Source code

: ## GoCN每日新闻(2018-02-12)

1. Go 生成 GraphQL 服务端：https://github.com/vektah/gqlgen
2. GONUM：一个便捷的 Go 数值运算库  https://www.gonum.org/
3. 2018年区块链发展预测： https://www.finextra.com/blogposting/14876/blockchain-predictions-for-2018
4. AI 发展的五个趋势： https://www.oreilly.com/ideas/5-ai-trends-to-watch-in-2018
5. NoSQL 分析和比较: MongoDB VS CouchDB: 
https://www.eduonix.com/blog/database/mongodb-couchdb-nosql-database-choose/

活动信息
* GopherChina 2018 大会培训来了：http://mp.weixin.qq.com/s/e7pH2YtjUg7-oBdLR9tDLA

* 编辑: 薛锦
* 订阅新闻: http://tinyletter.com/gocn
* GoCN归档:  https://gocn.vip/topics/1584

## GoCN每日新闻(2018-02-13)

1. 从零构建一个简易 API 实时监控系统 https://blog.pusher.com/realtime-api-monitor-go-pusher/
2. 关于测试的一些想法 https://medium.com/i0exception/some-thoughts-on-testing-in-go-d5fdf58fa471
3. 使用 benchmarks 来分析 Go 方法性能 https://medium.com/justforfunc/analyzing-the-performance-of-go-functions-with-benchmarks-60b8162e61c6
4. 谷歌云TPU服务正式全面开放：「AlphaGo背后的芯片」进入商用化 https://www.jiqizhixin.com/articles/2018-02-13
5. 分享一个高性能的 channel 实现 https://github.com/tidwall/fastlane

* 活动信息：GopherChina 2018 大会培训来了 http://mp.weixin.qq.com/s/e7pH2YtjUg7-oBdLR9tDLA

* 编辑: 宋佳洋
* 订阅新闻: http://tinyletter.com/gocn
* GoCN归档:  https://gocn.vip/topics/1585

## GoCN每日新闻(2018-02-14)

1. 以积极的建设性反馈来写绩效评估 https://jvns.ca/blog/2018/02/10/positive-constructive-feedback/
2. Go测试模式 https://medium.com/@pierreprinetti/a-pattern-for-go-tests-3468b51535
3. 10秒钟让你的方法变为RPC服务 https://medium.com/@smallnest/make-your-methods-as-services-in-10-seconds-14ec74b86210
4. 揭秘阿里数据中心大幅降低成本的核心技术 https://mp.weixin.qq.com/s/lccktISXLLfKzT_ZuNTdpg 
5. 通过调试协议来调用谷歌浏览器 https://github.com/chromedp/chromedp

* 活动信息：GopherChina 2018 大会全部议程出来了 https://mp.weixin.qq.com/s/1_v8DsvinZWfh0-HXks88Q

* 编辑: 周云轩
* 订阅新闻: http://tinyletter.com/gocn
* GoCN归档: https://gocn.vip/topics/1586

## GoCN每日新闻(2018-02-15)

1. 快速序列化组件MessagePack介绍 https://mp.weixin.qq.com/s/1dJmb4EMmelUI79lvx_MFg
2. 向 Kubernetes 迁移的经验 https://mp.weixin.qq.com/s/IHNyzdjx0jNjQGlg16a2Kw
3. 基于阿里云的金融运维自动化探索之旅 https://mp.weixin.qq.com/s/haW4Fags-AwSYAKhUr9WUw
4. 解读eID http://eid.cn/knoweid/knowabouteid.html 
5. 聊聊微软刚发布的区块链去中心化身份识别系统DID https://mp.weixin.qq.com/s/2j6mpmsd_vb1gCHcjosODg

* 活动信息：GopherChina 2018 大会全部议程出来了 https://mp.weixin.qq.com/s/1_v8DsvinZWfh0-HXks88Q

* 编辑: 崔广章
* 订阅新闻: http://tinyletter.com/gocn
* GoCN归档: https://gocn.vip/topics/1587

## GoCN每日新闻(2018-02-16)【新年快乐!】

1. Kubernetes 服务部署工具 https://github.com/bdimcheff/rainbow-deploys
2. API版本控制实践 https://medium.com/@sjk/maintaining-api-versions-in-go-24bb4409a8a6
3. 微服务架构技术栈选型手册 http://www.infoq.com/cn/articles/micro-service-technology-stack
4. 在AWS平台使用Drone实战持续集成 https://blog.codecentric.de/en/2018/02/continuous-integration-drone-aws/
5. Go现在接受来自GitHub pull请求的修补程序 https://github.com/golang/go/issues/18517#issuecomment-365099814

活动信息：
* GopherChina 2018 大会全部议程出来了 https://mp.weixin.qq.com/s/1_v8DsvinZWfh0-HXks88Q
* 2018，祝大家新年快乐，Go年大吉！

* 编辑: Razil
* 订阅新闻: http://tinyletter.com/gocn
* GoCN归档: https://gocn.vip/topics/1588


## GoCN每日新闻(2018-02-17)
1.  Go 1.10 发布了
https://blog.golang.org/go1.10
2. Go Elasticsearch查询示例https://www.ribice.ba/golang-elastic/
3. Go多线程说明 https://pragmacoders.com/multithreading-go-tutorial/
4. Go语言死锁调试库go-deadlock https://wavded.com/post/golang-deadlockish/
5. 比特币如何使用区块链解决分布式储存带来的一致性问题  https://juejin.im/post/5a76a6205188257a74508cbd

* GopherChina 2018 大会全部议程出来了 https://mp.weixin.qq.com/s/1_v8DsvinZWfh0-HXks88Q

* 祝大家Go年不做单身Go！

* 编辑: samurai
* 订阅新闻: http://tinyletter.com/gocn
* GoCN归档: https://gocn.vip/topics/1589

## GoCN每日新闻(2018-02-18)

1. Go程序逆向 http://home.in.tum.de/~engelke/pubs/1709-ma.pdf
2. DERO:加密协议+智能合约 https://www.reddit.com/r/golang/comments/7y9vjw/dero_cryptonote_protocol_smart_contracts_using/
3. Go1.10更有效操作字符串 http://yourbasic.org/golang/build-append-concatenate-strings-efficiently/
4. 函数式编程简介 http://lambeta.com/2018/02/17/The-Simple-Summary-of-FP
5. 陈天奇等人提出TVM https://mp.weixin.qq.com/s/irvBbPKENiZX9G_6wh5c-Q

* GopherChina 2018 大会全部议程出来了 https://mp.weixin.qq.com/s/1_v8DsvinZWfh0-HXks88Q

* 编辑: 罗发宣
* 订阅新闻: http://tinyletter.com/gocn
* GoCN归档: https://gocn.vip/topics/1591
********
[What is required] Every line of the material is to be transcribed exactly.

[Reply]
Source code

: ## GoCN每日新闻(2018-02-12)

1. Go 生成 GraphQL 服务端：https://github.com/vektah/gqlgen
2. GONUM：一个便捷的 Go 数值运算库  https://www.gonum.org/
3. 2018年区块链发展预测： https://www.finextra.com/blogposting/14876/blockchain-predictions-for-2018
4. AI 发展的五个趋势： https://www.oreilly.com/ideas/5-ai-trends-to-watch-in-2018
5. NoSQL 分析和比较: MongoDB VS CouchDB: 
https://www.eduonix.com/blog/database/mongodb-couchdb-nosql-database-choose/

活动信息
* GopherChina 2018 大会培训来了：http://mp.weixin.qq.com/s/e7pH2YtjUg7-oBdLR9tDLA

* 编辑: 薛锦
* 订阅新闻: http://tinyletter.com/gocn
* GoCN归档:  https://gocn.vip/topics/1584

## GoCN每日新闻(2018-02-13)

1. 从零构建一个简易 API 实时监控系统 https://blog.pusher.com/realtime-api-monitor-go-pusher/
2. 关于测试的一些想法 https://medium.com/i0exception/some-thoughts-on-testing-in-go-d5fdf58fa471
3. 使用 benchmarks 来分析 Go 方法性能 https://medium.com/justforfunc/analyzing-the-performance-of-go-functions-with-benchmarks-60b8162e61c6
4. 谷歌云TPU服务正式全面开放：「AlphaGo背后的芯片」进入商用化 https://www.jiqizhixin.com/articles/2018-02-13
5. 分享一个高性能的 channel 实现 https://github.com/tidwall/fastlane

* 活动信息：GopherChina 2018 大会培训来了 http://mp.weixin.qq.com/s/e7pH2YtjUg7-oBdLR9tDLA

* 编辑: 宋佳洋
* 订阅新闻: http://tinyletter.com/gocn
* GoCN归档:  https://gocn.vip/topics/1585

## GoCN每日新闻(2018-02-14)

1. 以积极的建设性反馈来写绩效评估 https://jvns.ca/blog/2018/02/10/positive-constructive-feedback/
2. Go测试模式 https://medium.com/@pierreprinetti/a-pattern-for-go-tests-3468b51535
3. 10秒钟让你的方法变为RPC服务 https://medium.com/@smallnest/make-your-methods-as-services-in-10-seconds-14ec74b86210
4. 揭秘阿里数据中心大幅降低成本的核心技术 https://mp.weixin.qq.com/s/lccktISXLLfKzT_ZuNTdpg 
5. 通过调试协议来调用谷歌浏览器 https://github.com/chromedp/chromedp

* 活动信息：GopherChina 2018 大会全部议程出来了 https://mp.weixin.qq.com/s/1_v8DsvinZWfh0-HXks88Q

* 编辑: 周云轩
* 订阅新闻: http://tinyletter.com/gocn
* GoCN归档: https://gocn.vip/topics/1586

## GoCN每日新闻(2018-02-15)

1. 快速序列化组件MessagePack介绍 https://mp.weixin.qq.com/s/1dJmb4EMmelUI79lvx_MFg
2. 向 Kubernetes 迁移的经验 https://mp.weixin.qq.com/s/IHNyzdjx0jNjQGlg16a2Kw
3. 基于阿里云的金融运维自动化探索之旅 https://mp.weixin.qq.com/s/haW4Fags-AwSYAKhUr9WUw
4. 解读eID http://eid.cn/knoweid/knowabouteid.html 
5. 聊聊微软刚发布的区块链去中心化身份识别系统DID https://mp.weixin.qq.com/s/2j6mpmsd_vb1gCHcjosODg

* 活动信息：GopherChina 2018 大会全部议程出来了 https://mp.weixin.qq.com/s/1_v8DsvinZWfh0-HXks88Q

* 编辑: 崔广章
* 订阅新闻: http://tinyletter.com/gocn
* GoCN归档: https://gocn.vip/topics/1587

## GoCN每日新闻(2018-02-16)【新年快乐!】

1. Kubernetes 服务部署工具 https://github.com/bdimcheff/rainbow-deploys
2. API版本控制实践 https://medium.com/@sjk/maintaining-api-versions-in-go-24bb4409a8a6
3. 微服务架构技术栈选型手册 http://www.infoq.com/cn/articles/micro-service-technology-stack
4. 在AWS平台使用Drone实战持续集成 https://blog.codecentric.de/en/2018/02/continuous-integration-drone-aws/
5. Go现在接受来自GitHub pull请求的修补程序 https://github.com/golang/go/issues/18517#issuecomment-365099814

活动信息：
* GopherChina 2018 大会全部议程出来了 https://mp.weixin.qq.com/s/1_v8DsvinZWfh0-HXks88Q
* 2018，祝大家新年快乐，Go年大吉！

* 编辑: Razil
* 订阅新闻: http://tinyletter.com/gocn
* GoCN归档: https://gocn.vip/topics/1588


## GoCN每日新闻(2018-02-17)
1.  Go 1.10 发布了
https://blog.golang.org/go1.10
2. Go Elasticsearch查询示例https://www.ribice.ba/golang-elastic/
3. Go多线程说明 https://pragmacoders.com/multithreading-go-tutorial/
4. Go语言死锁调试库go-deadlock https://wavded.com/post/golang-deadlockish/
5. 比特币如何使用区块链解决分布式储存带来的一致性问题  https://juejin.im/post/5a76a6205188257a74508cbd

* GopherChina 2018 大会全部议程出来了 https://mp.weixin.qq.com/s/1_v8DsvinZWfh0-HXks88Q

* 祝大家Go年不做单身Go！

* 编辑: samurai
* 订阅新闻: http://tinyletter.com/gocn
* GoCN归档: https://gocn.vip/topics/1589

## GoCN每日新闻(2018-02-18)

1. Go程序逆向 http://home.in.tum.de/~engelke/pubs/1709-ma.pdf
2. DERO:加密协议+智能合约 https://www.reddit.com/r/golang/comments/7y9vjw/dero_cryptonote_protocol_smart_contracts_using/
3. Go1.10更有效操作字符串 http://yourbasic.org/golang/build-append-concatenate-strings-efficiently/
4. 函数式编程简介 http://lambeta.com/2018/02/17/The-Simple-Summary-of-FP
5. 陈天奇等人提出TVM https://mp.weixin.qq.com/s/irvBbPKENiZX9G_6wh5c-Q

* GopherChina 2018 大会全部议程出来了 https://mp.weixin.qq.com/s/1_v8DsvinZWfh0-HXks88Q

* 编辑: 罗发宣
* 订阅新闻: http://tinyletter.com/gocn
* GoCN归档: https://gocn.vip/topics/1591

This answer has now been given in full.